Bucks put up a hand and without a word of comment repeated Blackburn's story just as the despatcher had told it. "In any event there's nothing to do now; it's on us or we're past it. Let us wait for Number One to report."

Callahan pored over the order book. "Maybe," he asked after a while, "didn't you send the orders right and copy them wrong in the book, Blackburn?"

The despatcher shook his head. "They went as they stand. The orders lapped, Callahan. Wait till we hear from Number One. I feel sure she is safe. Wait."

Bucks was pacing the floor. Callahan stuck silent to the key, taking what little work came, for I saw neither of the chiefs wanted to trust Blackburn at the key. He sat, looking, for the most part, vacantly into the fire. Callahan meantime had the orders repeated back from Ames and Rosebud. It was as Blackburn had said; they did lap; they had been sent just as the order book showed. There was nothing for it but to wait for Rosebud to hear from Number One. When the night operator there called the despatcher again it brought Blackburn out of his gloom like a thunderclap.

"Give me the key!" he exclaimed. "There is Rosebud." Callahan pushed back and Blackburn, dropping into the chair, took the message from the night operator at Rosebud.

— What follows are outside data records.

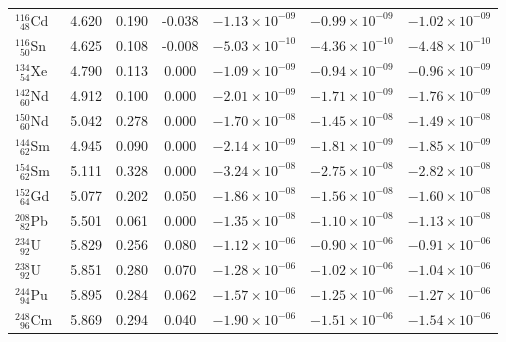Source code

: \begin{table}
\begin{minipage}{1.1\textwidth}
\begin{tabular}{lcccccc}
$^{116}_{\phantom{0}48}$Cd$\;$\footnotemark[1]           & 4.620 & 0.190                 & -0.038        & $-1.13\times 10^{-09}$ & $-0.99\times 10^{-09}$ & $-1.02\times 10^{-09}$ \\[4pt]
$^{116}_{\phantom{0}50}$Sn$\;$\footnotemark[1]           & 4.625 & 0.108                 & -0.008        & $-5.03\times 10^{-10}$ & $-4.36\times 10^{-10}$ & $-4.48\times 10^{-10}$ \\[4pt]
$^{134}_{\phantom{0}54}$Xe$\;$\footnotemark[1]           & 4.790 & 0.113                 & 0.000         & $-1.09\times 10^{-09}$ & $-0.94\times 10^{-09}$ & $-0.96\times 10^{-09}$ \\[4pt]
$^{142}_{\phantom{0}60}$Nd$\;$\footnotemark[2]           & 4.912 & 0.100                 & 0.000         & $-2.01\times 10^{-09}$ & $-1.71\times 10^{-09}$ & $-1.76\times 10^{-09}$ \\[4pt]
$^{150}_{\phantom{0}60}$Nd$\;$\footnotemark[2]           & 5.042 & 0.278                 & 0.000         & $-1.70\times 10^{-08}$ & $-1.45\times 10^{-08}$ & $-1.49\times 10^{-08}$ \\[4pt]
$^{144}_{\phantom{0}62}$Sm$\;$\footnotemark[2]           & 4.945 & 0.090                 & 0.000         & $-2.14\times 10^{-09}$ & $-1.81\times 10^{-09}$ & $-1.85\times 10^{-09}$ \\[4pt]
$^{154}_{\phantom{0}62}$Sm$\;$\footnotemark[2]           & 5.111 & 0.328                 & 0.000         & $-3.24\times 10^{-08}$ & $-2.75\times 10^{-08}$ & $-2.82\times 10^{-08}$ \\[4pt]
$^{152}_{\phantom{0}64}$Gd$\;$\footnotemark[1]           & 5.077 & 0.202                 & 0.050         & $-1.86\times 10^{-08}$ & $-1.56\times 10^{-08}$ & $-1.60\times 10^{-08}$ \\[4pt]
$^{208}_{\phantom{0}82}$Pb$\;$\footnotemark[1]           & 5.501 & 0.061                 & 0.000         & $-1.35\times 10^{-08}$ & $-1.10\times 10^{-08}$ & $-1.13\times 10^{-08}$ \\[4pt]
$^{234}_{\phantom{0}92}$U$\;$\footnotemark[2]            & 5.829 & 0.256                 & 0.080         & $-1.12\times 10^{-06}$ & $-0.90\times 10^{-06}$ & $-0.91\times 10^{-06}$ \\[4pt]
$^{238}_{\phantom{0}92}$U$\;$\footnotemark[2]            & 5.851 & 0.280                 & 0.070         & $-1.28\times 10^{-06}$ & $-1.02\times 10^{-06}$ & $-1.04\times 10^{-06}$ \\[4pt]
$^{244}_{\phantom{0}94}$Pu$\;$\footnotemark[1]           & 5.895 & 0.284                 & 0.062         & $-1.57\times 10^{-06}$ & $-1.25\times 10^{-06}$ & $-1.27\times 10^{-06}$ \\[4pt]
$^{248}_{\phantom{0}96}$Cm$\;$\footnotemark[1]           & 5.869 & 0.294                 & 0.040         & $-1.90\times 10^{-06}$ & $-1.51\times 10^{-06}$ & $-1.54\times 10^{-06}$
\end{tabular}
\end{minipage}
\end{table}
\clearpage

"Number One, in, 2.03 A. M."

Blackburn answered him, and strangely, with all the easy confidence of his ordinary sending. He sat and took and sent like one again master of the situation.

"Ask Engineer Sampson to come to the wire," said he to Rosebud. Sampson, not Maje, but his brother Arnold, was pulling Number One that night.

"Engineer Sampson here," came from Rosebud presently.

"Ask Sampson where he met Special 202 to-night."